Requirement
From the records below, copy out each line that has the word "return".
────────────────
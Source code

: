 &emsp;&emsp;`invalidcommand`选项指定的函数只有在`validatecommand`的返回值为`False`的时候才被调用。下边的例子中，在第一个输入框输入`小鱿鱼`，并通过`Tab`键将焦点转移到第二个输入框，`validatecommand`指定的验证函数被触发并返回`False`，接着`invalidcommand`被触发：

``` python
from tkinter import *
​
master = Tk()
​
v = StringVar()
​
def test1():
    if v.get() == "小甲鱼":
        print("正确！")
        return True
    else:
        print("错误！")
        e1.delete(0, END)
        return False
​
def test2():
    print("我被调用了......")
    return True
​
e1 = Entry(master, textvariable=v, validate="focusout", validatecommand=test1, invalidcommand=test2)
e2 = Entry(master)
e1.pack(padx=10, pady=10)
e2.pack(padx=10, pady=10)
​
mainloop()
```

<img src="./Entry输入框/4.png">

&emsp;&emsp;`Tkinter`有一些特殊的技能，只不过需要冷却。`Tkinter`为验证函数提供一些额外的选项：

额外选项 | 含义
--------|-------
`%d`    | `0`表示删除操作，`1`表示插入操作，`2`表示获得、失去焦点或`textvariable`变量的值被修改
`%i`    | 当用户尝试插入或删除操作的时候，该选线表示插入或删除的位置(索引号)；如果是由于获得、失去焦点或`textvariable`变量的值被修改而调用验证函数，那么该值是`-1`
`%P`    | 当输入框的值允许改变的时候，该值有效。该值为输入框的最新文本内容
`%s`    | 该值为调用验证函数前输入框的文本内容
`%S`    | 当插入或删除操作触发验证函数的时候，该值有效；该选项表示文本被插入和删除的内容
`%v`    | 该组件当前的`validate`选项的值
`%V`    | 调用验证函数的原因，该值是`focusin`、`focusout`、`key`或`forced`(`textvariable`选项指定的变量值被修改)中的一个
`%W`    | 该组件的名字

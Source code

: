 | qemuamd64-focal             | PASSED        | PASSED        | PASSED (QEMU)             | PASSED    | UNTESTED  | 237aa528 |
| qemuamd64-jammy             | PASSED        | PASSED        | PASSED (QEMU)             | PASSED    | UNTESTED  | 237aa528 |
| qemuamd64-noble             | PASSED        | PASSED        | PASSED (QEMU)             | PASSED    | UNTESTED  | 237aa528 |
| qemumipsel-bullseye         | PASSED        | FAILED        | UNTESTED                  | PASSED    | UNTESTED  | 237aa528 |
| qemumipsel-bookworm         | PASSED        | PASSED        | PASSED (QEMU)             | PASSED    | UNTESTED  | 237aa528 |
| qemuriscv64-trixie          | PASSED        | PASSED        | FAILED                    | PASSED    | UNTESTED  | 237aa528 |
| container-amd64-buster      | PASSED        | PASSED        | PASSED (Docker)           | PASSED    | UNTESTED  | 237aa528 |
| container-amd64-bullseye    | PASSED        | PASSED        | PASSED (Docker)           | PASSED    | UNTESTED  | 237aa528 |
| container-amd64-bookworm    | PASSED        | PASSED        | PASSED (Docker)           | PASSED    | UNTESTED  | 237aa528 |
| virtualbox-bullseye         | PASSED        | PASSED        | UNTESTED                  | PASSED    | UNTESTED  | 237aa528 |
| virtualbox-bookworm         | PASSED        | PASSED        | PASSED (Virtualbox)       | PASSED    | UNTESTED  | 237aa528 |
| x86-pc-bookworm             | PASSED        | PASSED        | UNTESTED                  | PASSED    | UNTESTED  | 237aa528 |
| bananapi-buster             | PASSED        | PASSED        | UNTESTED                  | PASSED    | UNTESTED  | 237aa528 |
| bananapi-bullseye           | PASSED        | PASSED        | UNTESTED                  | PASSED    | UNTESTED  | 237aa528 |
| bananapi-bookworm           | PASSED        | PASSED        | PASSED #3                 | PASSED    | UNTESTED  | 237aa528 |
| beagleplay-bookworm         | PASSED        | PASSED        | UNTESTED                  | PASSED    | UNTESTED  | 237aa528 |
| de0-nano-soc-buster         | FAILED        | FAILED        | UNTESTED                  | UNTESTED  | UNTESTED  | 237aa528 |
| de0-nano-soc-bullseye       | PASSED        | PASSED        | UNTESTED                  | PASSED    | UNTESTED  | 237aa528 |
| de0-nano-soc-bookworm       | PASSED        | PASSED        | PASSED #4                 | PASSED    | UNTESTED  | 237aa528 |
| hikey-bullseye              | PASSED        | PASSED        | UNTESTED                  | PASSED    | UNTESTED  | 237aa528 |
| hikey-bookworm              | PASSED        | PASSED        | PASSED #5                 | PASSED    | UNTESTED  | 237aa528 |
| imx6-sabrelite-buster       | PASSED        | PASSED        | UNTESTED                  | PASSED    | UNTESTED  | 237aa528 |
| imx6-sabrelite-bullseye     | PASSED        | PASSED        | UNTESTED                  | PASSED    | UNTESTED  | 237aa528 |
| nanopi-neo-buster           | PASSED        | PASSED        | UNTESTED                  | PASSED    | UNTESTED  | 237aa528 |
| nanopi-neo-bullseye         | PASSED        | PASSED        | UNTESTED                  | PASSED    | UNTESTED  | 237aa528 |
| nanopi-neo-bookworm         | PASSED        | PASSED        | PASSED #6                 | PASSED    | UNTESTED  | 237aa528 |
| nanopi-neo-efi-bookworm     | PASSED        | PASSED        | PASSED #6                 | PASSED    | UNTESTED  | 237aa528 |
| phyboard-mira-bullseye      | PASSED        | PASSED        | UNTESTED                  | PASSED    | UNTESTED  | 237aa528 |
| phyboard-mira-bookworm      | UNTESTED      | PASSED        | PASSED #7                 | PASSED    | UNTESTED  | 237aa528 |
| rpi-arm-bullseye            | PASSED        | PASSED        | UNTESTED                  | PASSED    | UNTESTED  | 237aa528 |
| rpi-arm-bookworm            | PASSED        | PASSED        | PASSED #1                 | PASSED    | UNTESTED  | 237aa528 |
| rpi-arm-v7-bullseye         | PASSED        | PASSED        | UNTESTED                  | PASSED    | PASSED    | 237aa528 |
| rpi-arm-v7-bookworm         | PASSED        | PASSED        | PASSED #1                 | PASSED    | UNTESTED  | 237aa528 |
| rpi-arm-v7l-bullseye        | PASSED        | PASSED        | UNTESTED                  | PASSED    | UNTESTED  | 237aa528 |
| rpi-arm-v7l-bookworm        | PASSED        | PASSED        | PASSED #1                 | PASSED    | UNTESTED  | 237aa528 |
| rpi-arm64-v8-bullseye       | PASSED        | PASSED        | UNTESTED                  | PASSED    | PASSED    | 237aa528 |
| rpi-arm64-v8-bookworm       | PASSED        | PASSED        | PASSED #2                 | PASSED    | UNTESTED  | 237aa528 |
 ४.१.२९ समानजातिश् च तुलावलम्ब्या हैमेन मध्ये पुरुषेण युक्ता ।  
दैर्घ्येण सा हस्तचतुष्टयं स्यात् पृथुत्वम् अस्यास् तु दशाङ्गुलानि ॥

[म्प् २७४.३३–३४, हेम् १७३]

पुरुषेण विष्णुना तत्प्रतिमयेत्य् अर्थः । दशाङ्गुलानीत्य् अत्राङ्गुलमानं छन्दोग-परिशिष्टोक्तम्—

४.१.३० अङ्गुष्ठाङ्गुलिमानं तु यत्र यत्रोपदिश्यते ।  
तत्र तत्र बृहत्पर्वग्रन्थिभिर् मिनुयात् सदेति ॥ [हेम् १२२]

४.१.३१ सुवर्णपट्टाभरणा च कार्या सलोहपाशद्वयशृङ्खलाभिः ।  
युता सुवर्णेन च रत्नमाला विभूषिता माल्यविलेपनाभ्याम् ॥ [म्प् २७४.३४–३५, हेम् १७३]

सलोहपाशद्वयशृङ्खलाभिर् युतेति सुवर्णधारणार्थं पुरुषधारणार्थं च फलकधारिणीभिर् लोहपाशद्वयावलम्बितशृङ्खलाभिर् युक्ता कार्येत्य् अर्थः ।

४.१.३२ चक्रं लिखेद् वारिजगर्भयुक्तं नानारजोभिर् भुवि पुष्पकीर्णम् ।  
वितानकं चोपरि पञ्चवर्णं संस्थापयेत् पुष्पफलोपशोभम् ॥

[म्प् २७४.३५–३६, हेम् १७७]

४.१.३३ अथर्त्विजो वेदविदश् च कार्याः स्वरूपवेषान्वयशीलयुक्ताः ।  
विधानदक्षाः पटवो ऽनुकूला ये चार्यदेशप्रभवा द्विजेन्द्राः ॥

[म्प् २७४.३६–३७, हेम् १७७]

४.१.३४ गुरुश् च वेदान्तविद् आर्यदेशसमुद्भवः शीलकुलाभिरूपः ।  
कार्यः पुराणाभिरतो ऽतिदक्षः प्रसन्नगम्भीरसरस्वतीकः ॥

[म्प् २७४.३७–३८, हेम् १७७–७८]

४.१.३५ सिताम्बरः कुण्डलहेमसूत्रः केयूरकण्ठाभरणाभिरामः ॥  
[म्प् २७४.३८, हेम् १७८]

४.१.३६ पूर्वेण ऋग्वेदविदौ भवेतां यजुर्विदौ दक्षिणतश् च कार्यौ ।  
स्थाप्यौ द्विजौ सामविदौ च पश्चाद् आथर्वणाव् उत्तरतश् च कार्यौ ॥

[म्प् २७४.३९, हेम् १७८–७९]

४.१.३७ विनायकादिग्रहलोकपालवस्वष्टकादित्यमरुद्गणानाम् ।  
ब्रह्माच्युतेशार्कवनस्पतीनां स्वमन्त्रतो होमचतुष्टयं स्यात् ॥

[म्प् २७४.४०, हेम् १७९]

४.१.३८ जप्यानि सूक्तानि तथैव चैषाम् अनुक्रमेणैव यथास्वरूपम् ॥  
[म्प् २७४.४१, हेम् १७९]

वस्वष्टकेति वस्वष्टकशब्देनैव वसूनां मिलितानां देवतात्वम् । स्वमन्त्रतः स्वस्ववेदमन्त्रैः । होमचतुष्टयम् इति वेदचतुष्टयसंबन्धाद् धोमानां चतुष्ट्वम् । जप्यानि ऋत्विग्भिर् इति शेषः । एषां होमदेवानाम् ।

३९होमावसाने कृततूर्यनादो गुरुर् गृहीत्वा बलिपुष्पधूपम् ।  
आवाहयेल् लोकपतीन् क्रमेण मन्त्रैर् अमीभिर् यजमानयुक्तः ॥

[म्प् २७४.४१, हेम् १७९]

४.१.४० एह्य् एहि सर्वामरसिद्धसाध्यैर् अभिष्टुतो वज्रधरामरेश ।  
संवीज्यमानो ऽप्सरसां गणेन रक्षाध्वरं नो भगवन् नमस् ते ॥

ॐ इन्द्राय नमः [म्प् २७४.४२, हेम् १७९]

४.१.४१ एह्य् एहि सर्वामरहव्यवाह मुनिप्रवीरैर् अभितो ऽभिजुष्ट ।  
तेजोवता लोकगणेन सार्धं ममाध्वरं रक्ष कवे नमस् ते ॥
────────────────
Written solution
        return True
        return False
    return True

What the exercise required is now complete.